Will malloc round up to the nearest page size?

1.2k Views Asked by At

I'm not sure if I'm asking a noob question here, but here I go. I also searched a lot for a similar question, but I got nothing.

So, I know how mmap and brk work and that, regardless of the length you enter, it will round it up to the nearest page boundary. I also know malloc uses brk/sbrk or mmap (At least on Linux/Unix systems) but this raises the question: does malloc also round up to the nearest page size? For me, a page size is 4096 bytes, so if I want to allocate 16 bytes with malloc, 4096 bytes is... a lot more than I asked for.

2

There are 2 best solutions below

2
On BEST ANSWER
#include <stdio.h>
#include <stdlib.h>
#include <inttypes.h>
#include <unistd.h>


int main(void) {
    void *a = malloc(1);
    void *b = malloc(1);
    uintptr_t ua = (uintptr_t)a;
    uintptr_t ub = (uintptr_t)b;
    size_t page_size = getpagesize();

    printf("page size: %zu\n", page_size);
    printf("difference: %zd\n", (ssize_t)(ub - ua));
    printf("offsets from start of page: %zu, %zu\n",
        (size_t)ua % page_size, (size_t)ub % page_size);
}

prints

page_size: 4096
difference: 32
offsets from start of page: 672, 704

So clearly it is not rounded to page size in this case, which proves that it is not always rounded to page size.
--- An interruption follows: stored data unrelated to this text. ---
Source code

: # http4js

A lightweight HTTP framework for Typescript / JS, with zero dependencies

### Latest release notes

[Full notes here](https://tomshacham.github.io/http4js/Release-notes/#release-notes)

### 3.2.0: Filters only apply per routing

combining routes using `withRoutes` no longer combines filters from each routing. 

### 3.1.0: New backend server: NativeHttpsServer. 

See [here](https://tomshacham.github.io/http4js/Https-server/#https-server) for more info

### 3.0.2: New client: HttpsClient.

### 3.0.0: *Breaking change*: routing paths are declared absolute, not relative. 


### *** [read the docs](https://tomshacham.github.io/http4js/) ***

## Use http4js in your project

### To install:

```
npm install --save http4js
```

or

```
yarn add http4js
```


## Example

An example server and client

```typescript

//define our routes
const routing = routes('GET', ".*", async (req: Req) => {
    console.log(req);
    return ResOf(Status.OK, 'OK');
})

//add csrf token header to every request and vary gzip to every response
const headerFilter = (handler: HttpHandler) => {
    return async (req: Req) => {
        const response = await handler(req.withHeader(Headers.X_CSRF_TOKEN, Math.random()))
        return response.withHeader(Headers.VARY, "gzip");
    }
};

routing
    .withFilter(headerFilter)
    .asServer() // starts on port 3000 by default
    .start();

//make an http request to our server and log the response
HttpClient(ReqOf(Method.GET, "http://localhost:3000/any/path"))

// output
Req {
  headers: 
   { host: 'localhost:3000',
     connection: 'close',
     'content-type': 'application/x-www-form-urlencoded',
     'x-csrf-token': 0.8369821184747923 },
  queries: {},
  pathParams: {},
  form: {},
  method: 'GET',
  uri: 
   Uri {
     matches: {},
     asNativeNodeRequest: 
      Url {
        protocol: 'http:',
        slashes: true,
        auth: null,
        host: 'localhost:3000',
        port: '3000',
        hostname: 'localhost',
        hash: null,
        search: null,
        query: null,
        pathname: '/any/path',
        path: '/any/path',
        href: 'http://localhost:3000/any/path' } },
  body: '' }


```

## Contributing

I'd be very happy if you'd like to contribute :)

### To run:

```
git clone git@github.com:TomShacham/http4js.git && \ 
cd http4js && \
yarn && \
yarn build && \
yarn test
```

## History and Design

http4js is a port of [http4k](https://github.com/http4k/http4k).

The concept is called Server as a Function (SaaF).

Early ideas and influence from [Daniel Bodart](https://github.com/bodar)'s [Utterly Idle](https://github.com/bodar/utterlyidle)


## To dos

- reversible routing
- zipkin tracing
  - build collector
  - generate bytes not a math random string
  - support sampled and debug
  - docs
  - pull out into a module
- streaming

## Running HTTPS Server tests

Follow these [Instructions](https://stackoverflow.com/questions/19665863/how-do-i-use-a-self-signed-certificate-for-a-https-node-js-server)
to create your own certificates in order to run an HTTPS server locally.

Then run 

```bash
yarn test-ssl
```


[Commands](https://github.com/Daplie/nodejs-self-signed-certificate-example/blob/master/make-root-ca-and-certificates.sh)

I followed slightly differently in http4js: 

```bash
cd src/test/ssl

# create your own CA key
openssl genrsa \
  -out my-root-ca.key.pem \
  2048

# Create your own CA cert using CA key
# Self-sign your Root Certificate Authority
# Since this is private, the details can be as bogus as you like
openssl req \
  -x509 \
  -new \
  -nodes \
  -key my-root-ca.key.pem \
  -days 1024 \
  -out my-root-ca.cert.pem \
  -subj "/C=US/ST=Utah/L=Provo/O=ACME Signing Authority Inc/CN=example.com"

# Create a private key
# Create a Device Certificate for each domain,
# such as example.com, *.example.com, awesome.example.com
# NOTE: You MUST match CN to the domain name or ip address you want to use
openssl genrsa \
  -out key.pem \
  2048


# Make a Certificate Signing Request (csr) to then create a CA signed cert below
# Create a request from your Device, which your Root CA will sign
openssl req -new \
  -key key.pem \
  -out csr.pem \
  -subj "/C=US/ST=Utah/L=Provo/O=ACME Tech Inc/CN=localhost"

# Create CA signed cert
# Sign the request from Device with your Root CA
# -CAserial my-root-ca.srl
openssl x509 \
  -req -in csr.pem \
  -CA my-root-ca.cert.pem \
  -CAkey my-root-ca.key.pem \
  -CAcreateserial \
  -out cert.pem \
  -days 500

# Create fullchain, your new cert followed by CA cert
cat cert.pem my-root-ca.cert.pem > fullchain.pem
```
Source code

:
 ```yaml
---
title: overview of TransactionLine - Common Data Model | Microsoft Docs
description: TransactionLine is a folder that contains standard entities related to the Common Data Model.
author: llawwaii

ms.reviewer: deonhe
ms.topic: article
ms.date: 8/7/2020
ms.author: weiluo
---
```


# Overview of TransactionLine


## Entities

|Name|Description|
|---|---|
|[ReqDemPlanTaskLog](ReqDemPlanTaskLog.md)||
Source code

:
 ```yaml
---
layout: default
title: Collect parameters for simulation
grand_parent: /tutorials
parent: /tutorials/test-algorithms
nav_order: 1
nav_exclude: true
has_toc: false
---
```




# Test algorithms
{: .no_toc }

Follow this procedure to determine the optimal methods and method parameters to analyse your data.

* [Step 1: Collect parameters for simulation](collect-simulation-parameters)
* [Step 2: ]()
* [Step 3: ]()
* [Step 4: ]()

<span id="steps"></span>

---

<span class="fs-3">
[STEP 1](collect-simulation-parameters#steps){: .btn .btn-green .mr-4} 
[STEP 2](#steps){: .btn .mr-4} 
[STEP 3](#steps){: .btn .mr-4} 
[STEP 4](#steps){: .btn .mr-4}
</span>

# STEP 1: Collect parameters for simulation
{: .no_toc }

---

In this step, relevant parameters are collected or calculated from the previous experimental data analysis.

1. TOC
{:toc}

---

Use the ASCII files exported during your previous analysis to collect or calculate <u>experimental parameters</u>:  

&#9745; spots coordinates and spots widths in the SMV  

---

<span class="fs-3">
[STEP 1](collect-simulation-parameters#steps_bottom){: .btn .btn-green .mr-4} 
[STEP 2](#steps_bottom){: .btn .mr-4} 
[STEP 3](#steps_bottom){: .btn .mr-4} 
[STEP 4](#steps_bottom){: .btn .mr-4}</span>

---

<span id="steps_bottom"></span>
It will hit mmap if you change allocation to some arbitrary large size. For example:

void *a = malloc(10000001);
void *b = malloc(10000003);

and I get:

page size: 4096
difference: -10002432
offsets from start of page: 16, 16

And clearly the starting address is still not page aligned; the bookkeeping must be stored below the pointer and the pointer needs to be sufficiently aligned for the largest alignment generally needed - you can reason this with free - if free is just given a pointer but it needs to figure out the size of the allocation, where could it look for it, and only two choices are feasible: in a separate data structure that lists all base pointers and their allocation sizes, or at some offset below the current pointer. And only one of them is sane.

1
On

The basic job of malloc and friends is to manage the fact that the OS can generally only (efficiently) deal with large allocations (whole pages and extents of pages), while programs often need smaller chunks and finer-grained management.

So what malloc (generally) does, is that the first time it is called, it allocates a larger amount of memory from the system (via mmap or sbrk -- maybe one page or maybe many pages), and uses a small amount of that for some data structures to track the heap use (where the heap is, what parts are in use and what parts are free) and then marks the rest of that space as free. It then allocates the memory you requested from that free space and keeps the rest available for subsequent malloc calls.

So the first time you call malloc for eg 16 bytes, it will uses mmap or sbrk to allocate a large chunk (maybe 4K or maybe 64K or maybe 16MB or even more) and initialize that as mostly free and return you a pointer to 16 bytes somewhere. A second call to malloc for another 16 bytes will just return you another 16 bytes from that pool -- no need to go back to the OS for more.

As your program goes ahead mallocing more memory it will just come from this pool, and free calls will return memory to the free pool. If it generally allocates more than it frees, eventually that free pool will run out, and at that point, malloc will call the system (mmap or sbrk) to get more memory to add to the free pool.

This is why if you monitor a process that is allocating and freeing memory with malloc/free with some sort of process monitor, you will generally just see the memory use go up (as the free pool runs out and more memory is requested from the system), and generally will not see it go down -- even though memory is being freed, it generally just goes back to the free pool and is not unmapped or returned to the system. There are some exceptions -- particularly if very large blocks are involved -- but generally you can't rely on any memory being returned to the system until the process exits.